*** Provided data ***
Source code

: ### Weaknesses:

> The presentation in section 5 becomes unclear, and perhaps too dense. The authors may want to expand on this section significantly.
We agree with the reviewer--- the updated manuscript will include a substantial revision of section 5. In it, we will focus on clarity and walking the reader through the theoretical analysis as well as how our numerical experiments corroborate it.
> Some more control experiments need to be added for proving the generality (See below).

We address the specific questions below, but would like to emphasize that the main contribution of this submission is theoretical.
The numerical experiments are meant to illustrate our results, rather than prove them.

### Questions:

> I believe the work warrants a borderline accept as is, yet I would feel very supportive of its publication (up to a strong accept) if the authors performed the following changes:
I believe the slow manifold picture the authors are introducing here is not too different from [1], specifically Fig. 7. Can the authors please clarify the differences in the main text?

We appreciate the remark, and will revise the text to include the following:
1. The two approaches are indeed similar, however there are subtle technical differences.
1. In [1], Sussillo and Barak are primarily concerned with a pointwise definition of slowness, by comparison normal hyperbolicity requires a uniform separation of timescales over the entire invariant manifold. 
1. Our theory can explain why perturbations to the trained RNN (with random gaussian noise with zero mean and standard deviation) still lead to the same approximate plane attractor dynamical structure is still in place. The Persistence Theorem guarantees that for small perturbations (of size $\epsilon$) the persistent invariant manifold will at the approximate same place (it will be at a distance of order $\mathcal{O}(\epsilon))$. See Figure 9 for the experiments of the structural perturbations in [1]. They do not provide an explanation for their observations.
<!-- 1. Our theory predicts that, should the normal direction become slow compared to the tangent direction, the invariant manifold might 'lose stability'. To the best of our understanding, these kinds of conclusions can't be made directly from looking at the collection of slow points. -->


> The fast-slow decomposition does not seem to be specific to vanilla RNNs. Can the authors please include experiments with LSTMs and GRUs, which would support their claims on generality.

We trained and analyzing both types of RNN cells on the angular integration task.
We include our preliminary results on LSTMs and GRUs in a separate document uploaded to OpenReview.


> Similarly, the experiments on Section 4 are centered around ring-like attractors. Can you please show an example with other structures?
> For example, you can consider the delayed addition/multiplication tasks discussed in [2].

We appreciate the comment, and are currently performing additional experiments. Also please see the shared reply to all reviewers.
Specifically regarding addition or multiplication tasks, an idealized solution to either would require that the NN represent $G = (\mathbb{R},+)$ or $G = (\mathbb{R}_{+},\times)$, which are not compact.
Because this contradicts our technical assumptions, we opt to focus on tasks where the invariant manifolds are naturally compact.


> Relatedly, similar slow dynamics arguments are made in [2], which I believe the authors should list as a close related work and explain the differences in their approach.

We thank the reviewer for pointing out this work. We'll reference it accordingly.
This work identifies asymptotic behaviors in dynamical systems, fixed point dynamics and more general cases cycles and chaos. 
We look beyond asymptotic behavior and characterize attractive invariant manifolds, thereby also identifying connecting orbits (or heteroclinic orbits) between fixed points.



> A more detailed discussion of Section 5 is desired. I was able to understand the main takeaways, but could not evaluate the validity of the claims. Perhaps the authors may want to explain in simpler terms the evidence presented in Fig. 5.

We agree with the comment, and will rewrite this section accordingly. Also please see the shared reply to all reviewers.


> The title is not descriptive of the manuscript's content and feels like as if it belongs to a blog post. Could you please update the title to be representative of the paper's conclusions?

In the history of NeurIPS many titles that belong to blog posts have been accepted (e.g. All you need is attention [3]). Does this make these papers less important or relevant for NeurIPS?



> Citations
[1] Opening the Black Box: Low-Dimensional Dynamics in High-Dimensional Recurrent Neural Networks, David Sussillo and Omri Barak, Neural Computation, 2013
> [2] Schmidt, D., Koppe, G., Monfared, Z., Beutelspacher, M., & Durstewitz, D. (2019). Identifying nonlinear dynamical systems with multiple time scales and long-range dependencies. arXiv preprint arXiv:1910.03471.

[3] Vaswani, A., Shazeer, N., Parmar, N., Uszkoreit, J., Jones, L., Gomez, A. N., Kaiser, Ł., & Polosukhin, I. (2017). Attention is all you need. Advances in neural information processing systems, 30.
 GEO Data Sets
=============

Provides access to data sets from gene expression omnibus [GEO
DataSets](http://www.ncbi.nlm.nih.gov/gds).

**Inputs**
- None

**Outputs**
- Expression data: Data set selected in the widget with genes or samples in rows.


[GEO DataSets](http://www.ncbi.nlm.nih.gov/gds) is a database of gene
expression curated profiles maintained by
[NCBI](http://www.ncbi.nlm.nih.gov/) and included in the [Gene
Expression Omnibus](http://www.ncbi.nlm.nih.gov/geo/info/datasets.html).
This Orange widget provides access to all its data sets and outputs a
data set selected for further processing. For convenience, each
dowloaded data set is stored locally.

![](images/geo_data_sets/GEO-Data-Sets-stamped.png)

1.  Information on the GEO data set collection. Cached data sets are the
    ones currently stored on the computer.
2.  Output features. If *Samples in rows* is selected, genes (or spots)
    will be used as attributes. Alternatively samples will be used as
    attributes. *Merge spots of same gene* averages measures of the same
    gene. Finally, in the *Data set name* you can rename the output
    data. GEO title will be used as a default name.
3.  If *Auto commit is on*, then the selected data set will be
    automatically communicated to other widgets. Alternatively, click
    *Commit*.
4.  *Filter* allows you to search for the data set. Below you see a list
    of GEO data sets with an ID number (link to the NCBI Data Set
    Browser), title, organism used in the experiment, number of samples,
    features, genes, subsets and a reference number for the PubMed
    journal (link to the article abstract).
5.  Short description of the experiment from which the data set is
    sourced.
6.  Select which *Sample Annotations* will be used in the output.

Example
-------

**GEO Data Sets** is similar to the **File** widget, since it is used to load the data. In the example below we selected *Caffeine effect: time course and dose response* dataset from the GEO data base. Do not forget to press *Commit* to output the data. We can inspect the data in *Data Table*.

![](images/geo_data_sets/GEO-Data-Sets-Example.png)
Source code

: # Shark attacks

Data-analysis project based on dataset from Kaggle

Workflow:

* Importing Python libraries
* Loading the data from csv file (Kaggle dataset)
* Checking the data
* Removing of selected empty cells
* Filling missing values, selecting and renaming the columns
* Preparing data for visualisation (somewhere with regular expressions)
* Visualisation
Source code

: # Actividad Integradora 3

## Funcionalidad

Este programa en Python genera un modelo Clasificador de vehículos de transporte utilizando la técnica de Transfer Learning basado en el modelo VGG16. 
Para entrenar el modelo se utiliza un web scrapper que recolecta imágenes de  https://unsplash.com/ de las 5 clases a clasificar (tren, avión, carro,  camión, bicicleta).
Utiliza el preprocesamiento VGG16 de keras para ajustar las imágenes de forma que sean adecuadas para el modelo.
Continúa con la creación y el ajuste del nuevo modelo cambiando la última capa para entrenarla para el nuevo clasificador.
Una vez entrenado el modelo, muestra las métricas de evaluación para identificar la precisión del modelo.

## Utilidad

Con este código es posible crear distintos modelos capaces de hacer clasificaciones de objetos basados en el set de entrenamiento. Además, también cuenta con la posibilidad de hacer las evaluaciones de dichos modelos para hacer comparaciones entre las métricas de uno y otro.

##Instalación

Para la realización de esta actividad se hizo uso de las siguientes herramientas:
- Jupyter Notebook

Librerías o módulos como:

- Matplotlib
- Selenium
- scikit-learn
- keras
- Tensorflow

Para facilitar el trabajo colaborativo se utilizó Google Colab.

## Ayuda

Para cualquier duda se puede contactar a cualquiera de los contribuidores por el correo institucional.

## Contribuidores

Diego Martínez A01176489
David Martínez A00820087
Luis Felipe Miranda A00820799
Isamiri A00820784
***
**Activity**. Gather from the records above every line containing the string "more".

**Your solution**.
> Some more control experiments need to be added for proving the generality (See below).
This work identifies asymptotic behaviors in dynamical systems, fixed point dynamics and more general cases cycles and chaos. 
> A more detailed discussion of Section 5 is desired. I was able to understand the main takeaways, but could not evaluate the validity of the claims. Perhaps the authors may want to explain in simpler terms the evidence presented in Fig. 5.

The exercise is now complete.